When $\sigma ^2$ is profiled out of the marginal variance-covariance matrix, a closed-form estimate of $\sigma ^2$ that is based on only the remaining observations can be computed provided $\mb{V}^* = \mb{V}(\widehat{\btheta }^*)$ is known. Hurtado (1993, Thm. 5.2) shows that

\[ (n-q-r)\widehat{\sigma }^2_{(U)} = (n-q)\widehat{\sigma }^2 - \widehat{\bepsilon }_ U’(\widehat{\sigma }^2 \mb{U}’\bP \mb{U})^{-1}\widehat{\bepsilon }_ U \]

and $\widehat{\bepsilon }_ U = \mb{U}’{\mb{V}^*}^{-1}(\mb{y} - \mb{X}\widehat{\bbeta })$. In the case of maximum likelihood estimation q = 0 and for REML estimation $q=\mr{rank}(\mb{X})$. The constant r equals the rank of $(\mb{U}’\mb{PU})$ for REML estimation and the number of effective observations that are removed if METHOD= ML.

Likelihood Distances

For noniterative methods the following computational devices are used to compute (restricted) likelihood distances provided that the residual variance $\sigma ^2$ is profiled.

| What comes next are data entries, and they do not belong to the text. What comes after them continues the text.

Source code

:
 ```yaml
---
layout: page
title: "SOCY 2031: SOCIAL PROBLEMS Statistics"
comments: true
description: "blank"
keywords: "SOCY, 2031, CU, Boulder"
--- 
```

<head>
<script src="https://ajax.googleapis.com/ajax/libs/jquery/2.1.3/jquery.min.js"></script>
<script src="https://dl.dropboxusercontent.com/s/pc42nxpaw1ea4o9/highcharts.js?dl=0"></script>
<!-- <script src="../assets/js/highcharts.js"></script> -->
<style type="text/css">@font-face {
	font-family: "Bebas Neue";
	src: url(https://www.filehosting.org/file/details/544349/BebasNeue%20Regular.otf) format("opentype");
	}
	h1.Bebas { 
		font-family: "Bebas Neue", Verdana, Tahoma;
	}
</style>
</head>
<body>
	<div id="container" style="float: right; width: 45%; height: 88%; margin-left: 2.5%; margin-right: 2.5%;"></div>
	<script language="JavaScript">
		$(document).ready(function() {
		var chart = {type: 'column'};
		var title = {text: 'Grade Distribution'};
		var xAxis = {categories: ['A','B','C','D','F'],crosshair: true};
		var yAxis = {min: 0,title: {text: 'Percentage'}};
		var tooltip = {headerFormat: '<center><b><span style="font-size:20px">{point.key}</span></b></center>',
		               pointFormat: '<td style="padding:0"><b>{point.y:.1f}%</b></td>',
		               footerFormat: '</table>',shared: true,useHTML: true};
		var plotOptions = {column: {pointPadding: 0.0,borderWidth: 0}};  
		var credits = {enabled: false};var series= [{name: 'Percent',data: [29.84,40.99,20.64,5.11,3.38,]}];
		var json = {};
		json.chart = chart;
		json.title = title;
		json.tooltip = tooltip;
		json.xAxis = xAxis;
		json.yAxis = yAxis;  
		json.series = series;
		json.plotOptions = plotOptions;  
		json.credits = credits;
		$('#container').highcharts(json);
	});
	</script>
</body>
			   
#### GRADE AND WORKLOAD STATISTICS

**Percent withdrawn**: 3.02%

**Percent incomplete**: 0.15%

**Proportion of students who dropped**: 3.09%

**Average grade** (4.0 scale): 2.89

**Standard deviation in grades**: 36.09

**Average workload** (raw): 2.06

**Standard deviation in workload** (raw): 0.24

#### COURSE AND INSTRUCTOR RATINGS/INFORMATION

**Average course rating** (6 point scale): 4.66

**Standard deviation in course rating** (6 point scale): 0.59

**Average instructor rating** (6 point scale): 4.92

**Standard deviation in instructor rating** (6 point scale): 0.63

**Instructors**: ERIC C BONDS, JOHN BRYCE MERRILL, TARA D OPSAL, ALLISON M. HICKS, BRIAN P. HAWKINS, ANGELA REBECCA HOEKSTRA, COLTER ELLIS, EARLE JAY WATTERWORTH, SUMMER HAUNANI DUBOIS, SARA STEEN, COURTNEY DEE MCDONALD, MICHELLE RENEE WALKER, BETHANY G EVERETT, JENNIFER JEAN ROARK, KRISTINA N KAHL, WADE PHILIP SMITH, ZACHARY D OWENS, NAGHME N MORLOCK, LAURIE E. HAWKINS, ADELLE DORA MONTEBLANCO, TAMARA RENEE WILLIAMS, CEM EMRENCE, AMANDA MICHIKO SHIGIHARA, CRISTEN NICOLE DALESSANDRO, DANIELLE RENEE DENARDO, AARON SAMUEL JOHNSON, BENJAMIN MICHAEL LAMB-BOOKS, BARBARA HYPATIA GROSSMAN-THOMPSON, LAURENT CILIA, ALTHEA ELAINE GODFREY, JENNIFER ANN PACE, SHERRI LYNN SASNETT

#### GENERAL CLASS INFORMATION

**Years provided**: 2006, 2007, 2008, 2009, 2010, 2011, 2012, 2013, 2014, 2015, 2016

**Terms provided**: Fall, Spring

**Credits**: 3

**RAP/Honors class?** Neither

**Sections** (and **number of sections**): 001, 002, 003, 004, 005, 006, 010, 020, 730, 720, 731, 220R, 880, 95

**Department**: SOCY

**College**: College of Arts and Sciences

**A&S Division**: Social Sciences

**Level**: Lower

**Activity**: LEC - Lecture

The log likelihood function $l(\widehat{\btheta })$ evaluated at the full-data and reduced-data estimates can be written as

\begin{align*} l(\widehat{\bpsi }) & = -\frac{n}{2}\log (\widehat{\sigma }^2) - \frac12\log |\mb{V}^*| - \frac12 (\mb{y}-\mb{X}\widehat{\bbeta })’{\mb{V}^*}^{-1} (\mb{y}-\mb{X}\widehat{\bbeta }) / \widehat{\sigma }^2 - \frac{n}{2}\log (2\pi ) \\ l(\widehat{\bpsi }_{(U)}) & = -\frac{n}{2}\log (\widehat{\sigma }^2_{(U)}) -\frac12 \log |\mb{V}^*| - \frac12 (\mb{y}-\mb{X}\widehat{\bbeta }_{(U)})’{\mb{V}^*}^{-1} (\mb{y}-\mb{X}\widehat{\bbeta }_{(U)}) / \widehat{\sigma }^2_{(U)} - \frac{n}{2}\log (2\pi ) \end{align*}

Notice that $l(\widehat{\btheta }_{(U)})$ evaluates the log likelihood for n data points at the reduced-data estimates. It is not the log likelihood obtained by fitting the model to the reduced data. The likelihood distance is then

\[ \mr{LD}_{(U)} = n\log \left\{ \frac{\widehat{\sigma }^2_{(U)}}{\widehat{\sigma }^2} \right\} - n + \left(\mb{y}-\mb{X}\widehat{\bbeta }_{(U)}\right)’{\mb{V}^*}^{-1} \left(\mb{y}-\mb{X}\widehat{\bbeta }_{(U)}\right) / \widehat{\sigma }^2_{(U)} \]

Expressions for $\mr{RLD}_{(U)}$ in noniterative influence analysis are derived along the same lines.